While reading through the material below, copy each line that holds the word "example".

##########

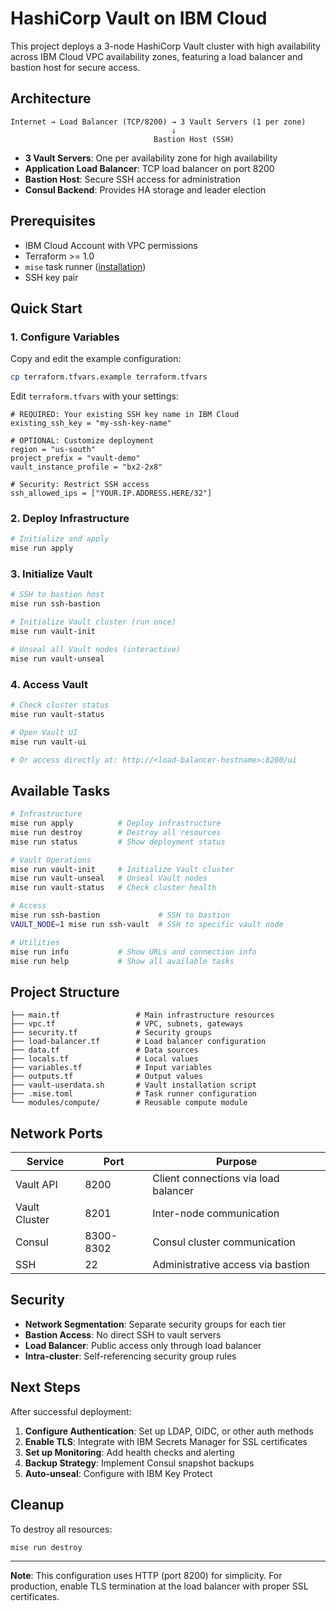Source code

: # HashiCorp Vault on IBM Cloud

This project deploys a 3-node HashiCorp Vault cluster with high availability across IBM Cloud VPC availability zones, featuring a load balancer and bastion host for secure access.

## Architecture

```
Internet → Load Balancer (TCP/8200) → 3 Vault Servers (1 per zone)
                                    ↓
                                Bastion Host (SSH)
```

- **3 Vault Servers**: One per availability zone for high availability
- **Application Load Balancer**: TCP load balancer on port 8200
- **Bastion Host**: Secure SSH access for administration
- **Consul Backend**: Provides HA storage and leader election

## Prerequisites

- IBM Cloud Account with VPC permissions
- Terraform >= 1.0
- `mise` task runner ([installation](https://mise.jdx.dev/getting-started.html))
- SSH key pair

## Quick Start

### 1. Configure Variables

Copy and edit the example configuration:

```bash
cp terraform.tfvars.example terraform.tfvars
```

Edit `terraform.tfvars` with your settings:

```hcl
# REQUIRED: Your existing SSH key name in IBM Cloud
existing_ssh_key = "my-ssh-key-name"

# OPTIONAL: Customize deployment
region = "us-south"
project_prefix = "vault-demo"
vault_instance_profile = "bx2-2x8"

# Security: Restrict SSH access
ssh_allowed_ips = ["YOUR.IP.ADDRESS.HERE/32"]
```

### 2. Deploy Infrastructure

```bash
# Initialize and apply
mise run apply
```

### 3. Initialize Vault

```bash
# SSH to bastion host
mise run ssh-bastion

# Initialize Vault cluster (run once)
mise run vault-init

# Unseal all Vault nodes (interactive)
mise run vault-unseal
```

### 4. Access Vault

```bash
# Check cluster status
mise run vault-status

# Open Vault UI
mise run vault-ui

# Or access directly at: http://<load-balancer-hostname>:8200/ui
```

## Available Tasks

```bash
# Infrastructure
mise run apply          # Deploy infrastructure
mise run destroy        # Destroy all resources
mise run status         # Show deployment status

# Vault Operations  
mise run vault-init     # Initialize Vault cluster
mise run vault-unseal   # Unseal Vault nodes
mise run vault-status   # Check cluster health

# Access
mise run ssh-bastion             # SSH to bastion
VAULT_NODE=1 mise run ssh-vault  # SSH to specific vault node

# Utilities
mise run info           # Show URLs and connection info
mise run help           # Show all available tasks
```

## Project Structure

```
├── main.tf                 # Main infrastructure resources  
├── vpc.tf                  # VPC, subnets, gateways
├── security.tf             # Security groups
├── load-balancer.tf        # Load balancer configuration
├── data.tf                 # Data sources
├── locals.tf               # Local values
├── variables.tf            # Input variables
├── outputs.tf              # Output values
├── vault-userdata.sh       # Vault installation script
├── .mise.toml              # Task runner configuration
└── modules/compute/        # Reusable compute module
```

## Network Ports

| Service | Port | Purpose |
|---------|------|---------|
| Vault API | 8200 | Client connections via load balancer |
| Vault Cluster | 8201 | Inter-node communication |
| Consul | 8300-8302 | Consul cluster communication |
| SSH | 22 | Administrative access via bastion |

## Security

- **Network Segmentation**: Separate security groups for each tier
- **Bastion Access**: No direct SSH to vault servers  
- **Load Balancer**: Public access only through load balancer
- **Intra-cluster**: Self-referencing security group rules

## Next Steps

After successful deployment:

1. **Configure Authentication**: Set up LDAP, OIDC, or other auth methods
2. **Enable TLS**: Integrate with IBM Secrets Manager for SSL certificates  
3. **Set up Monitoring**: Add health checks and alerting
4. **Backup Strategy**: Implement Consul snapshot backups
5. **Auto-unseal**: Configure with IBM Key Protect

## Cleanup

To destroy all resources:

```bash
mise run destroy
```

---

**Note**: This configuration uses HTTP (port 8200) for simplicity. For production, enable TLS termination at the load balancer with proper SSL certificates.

##########

**Task output:**
Copy and edit the example configuration:
cp terraform.tfvars.example terraform.tfvars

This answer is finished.